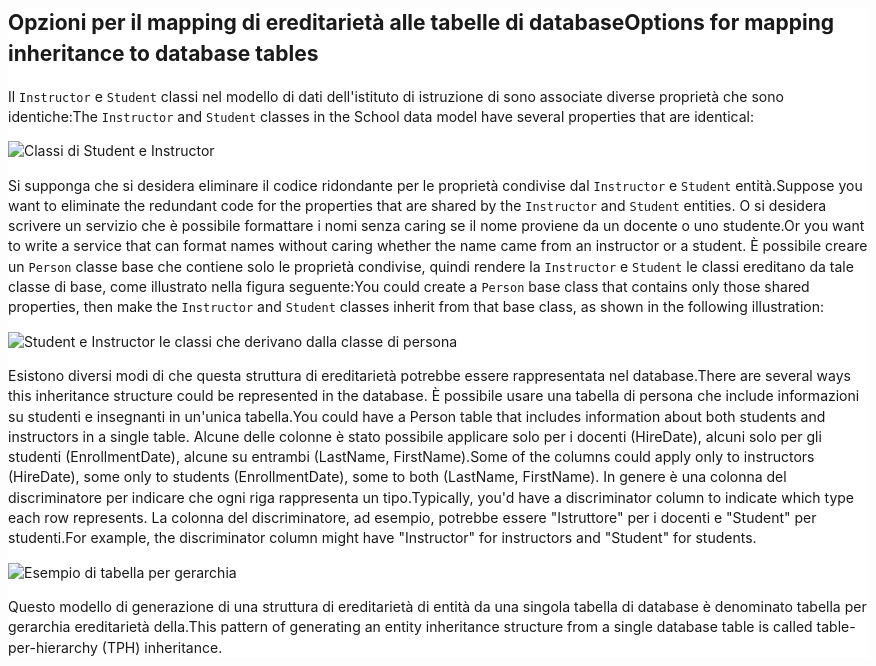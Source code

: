 ## <a name="options-for-mapping-inheritance-to-database-tables"></a><span data-ttu-id="c2ef8-112">Opzioni per il mapping di ereditarietà alle tabelle di database</span><span class="sxs-lookup"><span data-stu-id="c2ef8-112">Options for mapping inheritance to database tables</span></span>

<span data-ttu-id="c2ef8-113">Il `Instructor` e `Student` classi nel modello di dati dell'istituto di istruzione di sono associate diverse proprietà che sono identiche:</span><span class="sxs-lookup"><span data-stu-id="c2ef8-113">The `Instructor` and `Student` classes in the School data model have several properties that are identical:</span></span>

![Classi di Student e Instructor](inheritance/_static/no-inheritance.png)

<span data-ttu-id="c2ef8-115">Si supponga che si desidera eliminare il codice ridondante per le proprietà condivise dal `Instructor` e `Student` entità.</span><span class="sxs-lookup"><span data-stu-id="c2ef8-115">Suppose you want to eliminate the redundant code for the properties that are shared by the `Instructor` and `Student` entities.</span></span> <span data-ttu-id="c2ef8-116">O si desidera scrivere un servizio che è possibile formattare i nomi senza caring se il nome proviene da un docente o uno studente.</span><span class="sxs-lookup"><span data-stu-id="c2ef8-116">Or you want to write a service that can format names without caring whether the name came from an instructor or a student.</span></span> <span data-ttu-id="c2ef8-117">È possibile creare un `Person` classe base che contiene solo le proprietà condivise, quindi rendere la `Instructor` e `Student` le classi ereditano da tale classe di base, come illustrato nella figura seguente:</span><span class="sxs-lookup"><span data-stu-id="c2ef8-117">You could create a `Person` base class that contains only those shared properties, then make the `Instructor` and `Student` classes inherit from that base class, as shown in the following illustration:</span></span>

![Student e Instructor le classi che derivano dalla classe di persona](inheritance/_static/inheritance.png)

<span data-ttu-id="c2ef8-119">Esistono diversi modi di che questa struttura di ereditarietà potrebbe essere rappresentata nel database.</span><span class="sxs-lookup"><span data-stu-id="c2ef8-119">There are several ways this inheritance structure could be represented in the database.</span></span> <span data-ttu-id="c2ef8-120">È possibile usare una tabella di persona che include informazioni su studenti e insegnanti in un'unica tabella.</span><span class="sxs-lookup"><span data-stu-id="c2ef8-120">You could have a Person table that includes information about both students and instructors in a single table.</span></span> <span data-ttu-id="c2ef8-121">Alcune delle colonne è stato possibile applicare solo per i docenti (HireDate), alcuni solo per gli studenti (EnrollmentDate), alcune su entrambi (LastName, FirstName).</span><span class="sxs-lookup"><span data-stu-id="c2ef8-121">Some of the columns could apply only to instructors (HireDate), some only to students (EnrollmentDate), some to both (LastName, FirstName).</span></span> <span data-ttu-id="c2ef8-122">In genere è una colonna del discriminatore per indicare che ogni riga rappresenta un tipo.</span><span class="sxs-lookup"><span data-stu-id="c2ef8-122">Typically, you'd have a discriminator column to indicate which type each row represents.</span></span> <span data-ttu-id="c2ef8-123">La colonna del discriminatore, ad esempio, potrebbe essere "Istruttore" per i docenti e "Student" per studenti.</span><span class="sxs-lookup"><span data-stu-id="c2ef8-123">For example, the discriminator column might have "Instructor" for instructors and "Student" for students.</span></span>

![Esempio di tabella per gerarchia](inheritance/_static/tph.png)

<span data-ttu-id="c2ef8-125">Questo modello di generazione di una struttura di ereditarietà di entità da una singola tabella di database è denominato tabella per gerarchia ereditarietà della.</span><span class="sxs-lookup"><span data-stu-id="c2ef8-125">This pattern of generating an entity inheritance structure from a single database table is called table-per-hierarchy (TPH) inheritance.</span></span>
+ + + +
= WHAT YOU WILL DO =
In the data above, find each line where the string "ereditarietà" appears, then copy it.

= RESULT =
: ## <a name="options-for-mapping-inheritance-to-database-tables"></a><span data-ttu-id="c2ef8-112">Opzioni per il mapping di ereditarietà alle tabelle di database</span><span class="sxs-lookup"><span data-stu-id="c2ef8-112">Options for mapping inheritance to database tables</span></span>
<span data-ttu-id="c2ef8-119">Esistono diversi modi di che questa struttura di ereditarietà potrebbe essere rappresentata nel database.</span><span class="sxs-lookup"><span data-stu-id="c2ef8-119">There are several ways this inheritance structure could be represented in the database.</span></span> <span data-ttu-id="c2ef8-120">È possibile usare una tabella di persona che include informazioni su studenti e insegnanti in un'unica tabella.</span><span class="sxs-lookup"><span data-stu-id="c2ef8-120">You could have a Person table that includes information about both students and instructors in a single table.</span></span> <span data-ttu-id="c2ef8-121">Alcune delle colonne è stato possibile applicare solo per i docenti (HireDate), alcuni solo per gli studenti (EnrollmentDate), alcune su entrambi (LastName, FirstName).</span><span class="sxs-lookup"><span data-stu-id="c2ef8-121">Some of the columns could apply only to instructors (HireDate), some only to students (EnrollmentDate), some to both (LastName, FirstName).</span></span> <span data-ttu-id="c2ef8-122">In genere è una colonna del discriminatore per indicare che ogni riga rappresenta un tipo.</span><span class="sxs-lookup"><span data-stu-id="c2ef8-122">Typically, you'd have a discriminator column to indicate which type each row represents.</span></span> <span data-ttu-id="c2ef8-123">La colonna del discriminatore, ad esempio, potrebbe essere "Istruttore" per i docenti e "Student" per studenti.</span><span class="sxs-lookup"><span data-stu-id="c2ef8-123">For example, the discriminator column might have "Instructor" for instructors and "Student" for students.</span></span>
<span data-ttu-id="c2ef8-125">Questo modello di generazione di una struttura di ereditarietà di entità da una singola tabella di database è denominato tabella per gerarchia ereditarietà della.</span><span class="sxs-lookup"><span data-stu-id="c2ef8-125">This pattern of generating an entity inheritance structure from a single database table is called table-per-hierarchy (TPH) inheritance.</span></span>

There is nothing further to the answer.